The respondent alleges that he is the adoptive father of the child. The special inquiry officer found that the provisions of section 230 of the Civil Code were not met because the respondent had never received the child into his family and otherwise treated it as if it were his legitimate child. The child has never lived in the household of the respondent but has always been with the mother, or on occasion with a babysitter. He did not know where the mother was living (Tr. of Hearing, p. 12). Although he testified that he lived with the mother on occasion both before and after the child's birth (Tr. of Hearing, p. 22), he stated that since 1968 (before the birth) he has maintained his own home and the mother has maintained her own home (Tr. of Hearing, p. 26). He says he contributes to the support of the child, but how much and by what means are now shown. These facts simply do not constitute receiving the child into his family and treating it as if it were a legitimate child.

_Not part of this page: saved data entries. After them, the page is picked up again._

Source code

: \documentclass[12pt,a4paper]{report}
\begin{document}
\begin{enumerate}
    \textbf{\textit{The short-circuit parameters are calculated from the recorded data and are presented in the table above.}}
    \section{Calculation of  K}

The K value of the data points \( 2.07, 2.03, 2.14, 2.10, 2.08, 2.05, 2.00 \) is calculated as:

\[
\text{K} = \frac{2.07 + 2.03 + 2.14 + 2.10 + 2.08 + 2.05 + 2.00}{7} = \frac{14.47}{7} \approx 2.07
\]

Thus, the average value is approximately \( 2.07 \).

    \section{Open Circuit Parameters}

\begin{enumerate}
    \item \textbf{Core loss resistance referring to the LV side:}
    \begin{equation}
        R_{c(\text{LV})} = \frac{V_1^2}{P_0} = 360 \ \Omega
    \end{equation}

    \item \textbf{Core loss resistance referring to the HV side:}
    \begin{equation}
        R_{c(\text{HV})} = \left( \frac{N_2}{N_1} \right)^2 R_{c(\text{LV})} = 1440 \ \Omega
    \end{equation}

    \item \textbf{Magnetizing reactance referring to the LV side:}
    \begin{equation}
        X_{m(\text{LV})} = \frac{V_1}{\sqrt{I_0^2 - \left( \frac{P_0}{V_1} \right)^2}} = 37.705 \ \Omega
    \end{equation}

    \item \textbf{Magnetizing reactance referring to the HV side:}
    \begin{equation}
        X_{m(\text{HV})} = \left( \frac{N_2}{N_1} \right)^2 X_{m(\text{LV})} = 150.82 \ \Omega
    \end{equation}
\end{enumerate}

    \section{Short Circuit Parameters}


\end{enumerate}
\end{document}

1 Section 241(f). The provisions of this section relating to the deportation of aliens within the United States on the ground that they were excludable at the time of entry as aliens who have sought to procure, or have procured visas or other documentation, or entry into the United States by fraud or misrepresentation shall not apply to an alien otherwise admissible at the time of entry who is the spouse, parent or a child of a United States citizen or of an alien lawfully admitted for permanent residence.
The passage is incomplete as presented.